18-05-2012, 04:13 PM
Techniques in Computer Forensics
IJS-13.pdf (Size: 166.38 KB / Downloads: 98)
INTRODUCTION
Forensic technologies are designed to prepare and extract evidence from a seized computer
system. The basic method of preserving, detecting and obtaining the electronic evidences was
described in [1], [2]. This extraction is performed in such a manner to satisfy the requirements of
the courts [14], [17]. Typically, the data that resides on the fixed drive of a system has been
erased or otherwise altered in order to protect incriminating information. Forensic technologies
make it possible to retrieve such altered data.
WORKING DEFINITION OF COMPUTER FORENSICS
The term computer forensics has many synonyms and contexts. It originated in the late 1980s
with early law enforcement practitioners [15] who used it to refer to examining standalone
computers for digital evidence of crime. Some prefer it to call it as media analysis. Some have
argued that forensic computing is a more accurate term, especially because digital evidence is
increasingly captured from objects not commonly thought of as computers (such as digital
cameras). Despite this one can use the generic term computer forensics.

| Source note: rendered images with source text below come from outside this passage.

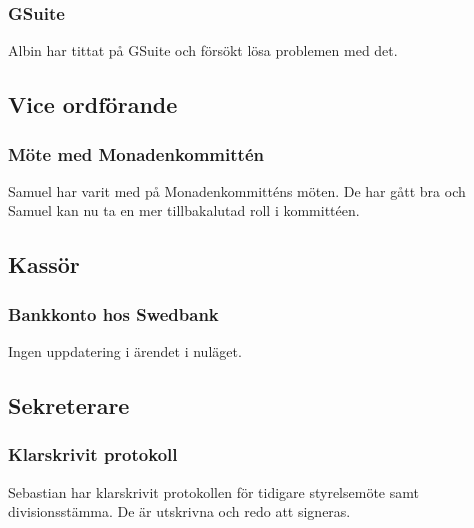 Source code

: \documentclass[protokoll]{dvd}
\begin{document}
\subsubsection{GSuite}
Albin har tittat på GSuite och försökt lösa problemen med det.






\newpage

\subsection{Vice ordförande}

\subsubsection{Möte med Monadenkommittén}
Samuel har varit med på Monadenkommitténs möten. De har gått bra och Samuel kan nu ta en mer tillbakalutad roll i kommittéen.






\newpage

\subsection{Kassör}

\subsubsection{Bankkonto hos Swedbank}

\begin{description}[style=multiline, widest=00.00, align=left, leftmargin=2.5cm]
    \item[2021-10-11] Ingen uppdatering i ärendet i nuläget.
\end{description}




\subsection{Sekreterare}

\subsubsection{Klarskrivit protokoll}
Sebastian har klarskrivit protokollen för tidigare styrelsemöte samt divisionsstämma. De är utskrivna och redo att signeras.
\end{document}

TYPES OF ATTEMPTS IN DESTROYING FILES
Modern computer hard drives contain an assortment of data, including an operating system
[8][10], application programs, and user data stored in files. Drives also contain backing store for
virtual memory, and operating system’s meta information, such as directories, file attributes, and
allocation tables [8]. Drives include directory blocks, startup software (boot blocks, virgin blocks
that were initialized at the factory but never written).